→ Recorded data:
╭──
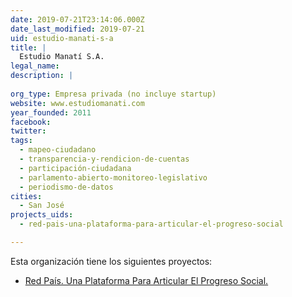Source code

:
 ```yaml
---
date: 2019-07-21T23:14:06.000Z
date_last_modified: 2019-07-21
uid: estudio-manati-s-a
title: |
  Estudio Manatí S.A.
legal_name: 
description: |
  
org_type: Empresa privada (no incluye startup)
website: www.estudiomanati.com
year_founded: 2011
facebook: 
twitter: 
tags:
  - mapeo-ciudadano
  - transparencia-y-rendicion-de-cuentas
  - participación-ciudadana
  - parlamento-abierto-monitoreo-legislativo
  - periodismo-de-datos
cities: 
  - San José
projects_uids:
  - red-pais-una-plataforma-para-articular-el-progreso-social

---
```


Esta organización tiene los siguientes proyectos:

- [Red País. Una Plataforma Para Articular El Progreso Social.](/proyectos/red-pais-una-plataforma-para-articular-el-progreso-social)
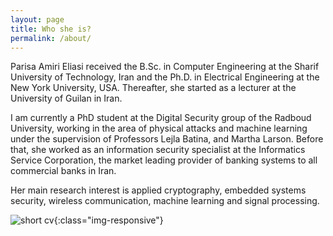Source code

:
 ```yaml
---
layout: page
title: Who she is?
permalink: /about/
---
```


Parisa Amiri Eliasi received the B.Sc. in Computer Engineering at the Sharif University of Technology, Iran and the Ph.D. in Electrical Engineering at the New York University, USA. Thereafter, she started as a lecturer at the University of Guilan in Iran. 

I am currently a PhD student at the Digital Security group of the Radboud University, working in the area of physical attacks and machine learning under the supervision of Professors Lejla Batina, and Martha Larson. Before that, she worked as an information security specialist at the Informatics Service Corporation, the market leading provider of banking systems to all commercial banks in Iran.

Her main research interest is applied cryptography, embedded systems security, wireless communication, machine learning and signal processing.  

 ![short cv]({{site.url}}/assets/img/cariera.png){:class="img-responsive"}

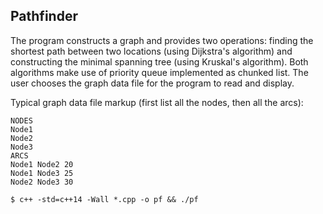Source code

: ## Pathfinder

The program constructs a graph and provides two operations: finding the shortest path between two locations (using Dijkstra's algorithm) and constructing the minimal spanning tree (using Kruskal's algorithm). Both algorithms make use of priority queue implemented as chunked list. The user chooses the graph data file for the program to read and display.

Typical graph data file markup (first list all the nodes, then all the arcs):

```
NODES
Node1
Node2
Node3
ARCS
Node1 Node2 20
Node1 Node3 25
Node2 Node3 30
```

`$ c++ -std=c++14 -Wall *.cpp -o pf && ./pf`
╰──
╭──
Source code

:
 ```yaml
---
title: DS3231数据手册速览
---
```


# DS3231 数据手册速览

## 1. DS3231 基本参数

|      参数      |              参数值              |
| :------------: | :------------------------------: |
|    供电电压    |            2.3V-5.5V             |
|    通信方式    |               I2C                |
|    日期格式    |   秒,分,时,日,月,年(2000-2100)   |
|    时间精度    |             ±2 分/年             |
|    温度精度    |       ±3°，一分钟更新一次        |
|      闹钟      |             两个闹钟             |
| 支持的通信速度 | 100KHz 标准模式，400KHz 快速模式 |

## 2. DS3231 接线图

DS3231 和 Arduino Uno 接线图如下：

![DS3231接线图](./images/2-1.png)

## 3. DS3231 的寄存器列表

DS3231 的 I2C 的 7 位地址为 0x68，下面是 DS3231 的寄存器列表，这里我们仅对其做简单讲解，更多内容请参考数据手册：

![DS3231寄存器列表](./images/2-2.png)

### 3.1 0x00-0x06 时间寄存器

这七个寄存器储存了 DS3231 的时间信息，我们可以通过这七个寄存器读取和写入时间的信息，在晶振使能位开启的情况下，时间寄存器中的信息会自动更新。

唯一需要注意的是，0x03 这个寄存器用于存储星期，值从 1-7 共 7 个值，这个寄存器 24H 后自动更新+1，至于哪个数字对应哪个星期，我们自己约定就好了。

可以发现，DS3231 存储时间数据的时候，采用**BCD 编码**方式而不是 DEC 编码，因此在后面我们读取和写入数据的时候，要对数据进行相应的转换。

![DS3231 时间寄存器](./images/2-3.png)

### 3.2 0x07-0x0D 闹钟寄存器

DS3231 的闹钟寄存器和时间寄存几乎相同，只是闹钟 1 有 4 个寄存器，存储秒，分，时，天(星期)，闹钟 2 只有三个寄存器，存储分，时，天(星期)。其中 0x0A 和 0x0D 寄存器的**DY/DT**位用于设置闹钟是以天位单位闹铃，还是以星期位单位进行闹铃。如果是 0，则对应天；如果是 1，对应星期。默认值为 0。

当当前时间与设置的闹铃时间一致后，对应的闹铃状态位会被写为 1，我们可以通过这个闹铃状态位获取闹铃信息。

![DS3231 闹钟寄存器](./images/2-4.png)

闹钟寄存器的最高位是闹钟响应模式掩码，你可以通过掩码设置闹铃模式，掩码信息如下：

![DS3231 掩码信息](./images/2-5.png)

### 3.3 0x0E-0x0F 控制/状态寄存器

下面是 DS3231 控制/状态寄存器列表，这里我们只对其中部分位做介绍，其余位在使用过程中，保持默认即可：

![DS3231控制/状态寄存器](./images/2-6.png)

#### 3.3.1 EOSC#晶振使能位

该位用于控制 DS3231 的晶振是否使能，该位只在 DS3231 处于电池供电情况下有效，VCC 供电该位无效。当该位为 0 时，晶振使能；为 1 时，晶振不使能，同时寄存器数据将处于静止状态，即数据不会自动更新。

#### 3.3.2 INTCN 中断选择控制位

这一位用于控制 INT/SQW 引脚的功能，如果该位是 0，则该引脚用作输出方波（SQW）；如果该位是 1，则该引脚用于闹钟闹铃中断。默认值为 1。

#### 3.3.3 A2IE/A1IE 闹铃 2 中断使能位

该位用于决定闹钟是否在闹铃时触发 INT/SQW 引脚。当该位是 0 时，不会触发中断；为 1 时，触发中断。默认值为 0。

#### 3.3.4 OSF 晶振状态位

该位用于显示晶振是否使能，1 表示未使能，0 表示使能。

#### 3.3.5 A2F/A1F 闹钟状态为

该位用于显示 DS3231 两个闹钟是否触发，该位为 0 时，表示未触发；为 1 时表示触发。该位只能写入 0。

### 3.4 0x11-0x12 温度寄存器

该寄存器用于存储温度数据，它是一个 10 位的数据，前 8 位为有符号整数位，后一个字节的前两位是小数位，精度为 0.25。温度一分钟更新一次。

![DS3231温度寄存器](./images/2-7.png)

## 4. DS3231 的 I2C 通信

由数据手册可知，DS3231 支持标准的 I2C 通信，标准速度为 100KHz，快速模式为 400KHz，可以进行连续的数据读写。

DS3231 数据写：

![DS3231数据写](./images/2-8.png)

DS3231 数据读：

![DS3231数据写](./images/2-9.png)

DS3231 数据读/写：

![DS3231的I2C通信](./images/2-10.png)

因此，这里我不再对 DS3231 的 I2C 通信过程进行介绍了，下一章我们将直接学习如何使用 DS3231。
╰──
╭──
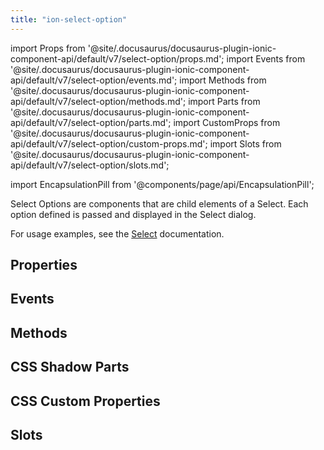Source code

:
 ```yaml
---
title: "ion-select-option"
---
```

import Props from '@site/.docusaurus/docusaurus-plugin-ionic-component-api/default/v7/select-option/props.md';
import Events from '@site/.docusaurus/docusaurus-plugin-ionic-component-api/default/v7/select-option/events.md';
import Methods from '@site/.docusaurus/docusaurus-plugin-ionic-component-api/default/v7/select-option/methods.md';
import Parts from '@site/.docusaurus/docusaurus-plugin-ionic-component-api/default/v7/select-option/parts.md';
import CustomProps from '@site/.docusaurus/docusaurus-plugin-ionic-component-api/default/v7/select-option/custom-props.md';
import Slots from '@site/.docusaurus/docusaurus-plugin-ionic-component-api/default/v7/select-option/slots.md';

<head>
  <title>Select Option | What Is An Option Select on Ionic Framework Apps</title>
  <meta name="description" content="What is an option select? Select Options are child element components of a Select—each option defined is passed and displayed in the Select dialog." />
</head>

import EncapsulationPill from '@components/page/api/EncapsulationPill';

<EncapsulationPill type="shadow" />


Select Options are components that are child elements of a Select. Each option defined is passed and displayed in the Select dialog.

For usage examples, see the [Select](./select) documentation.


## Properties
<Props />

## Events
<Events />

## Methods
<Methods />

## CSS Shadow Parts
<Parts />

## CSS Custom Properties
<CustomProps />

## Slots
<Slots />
╰──
→ WORK INSTRUCTION: Copy whichever lines of the records above contain the word "description".

→ RESPONSE:
description: |
  <meta name="description" content="What is an option select? Select Options are child element components of a Select—each option defined is passed and displayed in the Select dialog." />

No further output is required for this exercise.